PROVIDED RECORDS section start
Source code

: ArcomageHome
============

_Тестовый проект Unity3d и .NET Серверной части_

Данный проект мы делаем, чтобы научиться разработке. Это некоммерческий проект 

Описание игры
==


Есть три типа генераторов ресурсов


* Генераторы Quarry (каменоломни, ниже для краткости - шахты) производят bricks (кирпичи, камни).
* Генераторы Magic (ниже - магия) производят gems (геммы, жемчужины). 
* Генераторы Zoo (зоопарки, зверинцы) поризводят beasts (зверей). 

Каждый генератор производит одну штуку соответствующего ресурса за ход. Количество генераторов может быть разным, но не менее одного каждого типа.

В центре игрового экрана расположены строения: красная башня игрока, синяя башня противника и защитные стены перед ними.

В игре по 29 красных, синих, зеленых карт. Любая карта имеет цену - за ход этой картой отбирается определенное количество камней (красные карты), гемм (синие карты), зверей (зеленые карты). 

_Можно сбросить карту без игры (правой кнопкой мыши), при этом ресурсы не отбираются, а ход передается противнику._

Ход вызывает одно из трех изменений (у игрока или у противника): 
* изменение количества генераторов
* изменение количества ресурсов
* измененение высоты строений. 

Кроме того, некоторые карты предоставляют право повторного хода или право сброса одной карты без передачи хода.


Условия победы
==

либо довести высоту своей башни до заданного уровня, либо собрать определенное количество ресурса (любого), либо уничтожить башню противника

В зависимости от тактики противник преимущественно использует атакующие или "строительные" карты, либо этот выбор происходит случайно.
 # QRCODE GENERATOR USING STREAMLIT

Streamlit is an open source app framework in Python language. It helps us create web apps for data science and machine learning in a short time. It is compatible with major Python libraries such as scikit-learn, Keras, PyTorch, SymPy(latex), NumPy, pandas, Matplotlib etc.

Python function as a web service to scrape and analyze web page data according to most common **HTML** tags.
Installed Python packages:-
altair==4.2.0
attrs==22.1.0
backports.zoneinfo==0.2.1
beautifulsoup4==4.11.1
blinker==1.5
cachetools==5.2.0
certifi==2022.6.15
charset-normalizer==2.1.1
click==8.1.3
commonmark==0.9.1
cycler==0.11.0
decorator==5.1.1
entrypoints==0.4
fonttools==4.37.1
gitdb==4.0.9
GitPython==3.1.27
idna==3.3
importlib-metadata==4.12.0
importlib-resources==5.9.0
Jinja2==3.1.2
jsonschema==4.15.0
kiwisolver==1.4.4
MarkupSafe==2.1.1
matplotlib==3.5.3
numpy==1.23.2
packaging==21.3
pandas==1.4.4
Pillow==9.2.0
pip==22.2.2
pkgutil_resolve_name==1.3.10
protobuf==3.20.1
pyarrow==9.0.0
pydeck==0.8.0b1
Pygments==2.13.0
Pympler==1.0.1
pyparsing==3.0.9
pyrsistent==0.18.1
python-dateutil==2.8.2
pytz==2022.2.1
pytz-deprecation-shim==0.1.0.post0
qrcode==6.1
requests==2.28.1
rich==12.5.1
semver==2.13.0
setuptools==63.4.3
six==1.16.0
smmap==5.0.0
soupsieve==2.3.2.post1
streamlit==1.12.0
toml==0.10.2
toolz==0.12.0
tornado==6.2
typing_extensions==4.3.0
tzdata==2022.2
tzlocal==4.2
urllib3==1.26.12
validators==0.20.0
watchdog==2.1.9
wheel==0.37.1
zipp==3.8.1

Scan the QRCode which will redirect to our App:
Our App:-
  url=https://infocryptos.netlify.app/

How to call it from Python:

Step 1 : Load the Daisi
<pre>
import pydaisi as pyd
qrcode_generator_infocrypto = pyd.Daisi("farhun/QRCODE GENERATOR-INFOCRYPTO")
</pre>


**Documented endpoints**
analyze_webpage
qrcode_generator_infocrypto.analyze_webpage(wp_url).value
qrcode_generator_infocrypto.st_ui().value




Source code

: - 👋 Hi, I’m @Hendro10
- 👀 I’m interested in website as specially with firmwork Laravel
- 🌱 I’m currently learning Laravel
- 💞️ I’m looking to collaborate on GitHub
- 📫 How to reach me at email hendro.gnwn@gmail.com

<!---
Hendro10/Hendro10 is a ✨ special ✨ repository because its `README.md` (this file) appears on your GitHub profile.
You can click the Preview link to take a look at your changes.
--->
PROVIDED RECORDS section end
__THE PROBLEM__:
Every line between the one that contains "Hendro10/Hendro10 is a" and the last line of the listing, both included, should be retyped exactly, with nothing else added.

__TASK RESULT__:
Hendro10/Hendro10 is a ✨ special ✨ repository because its `README.md` (this file) appears on your GitHub profile.
You can click the Preview link to take a look at your changes.
--->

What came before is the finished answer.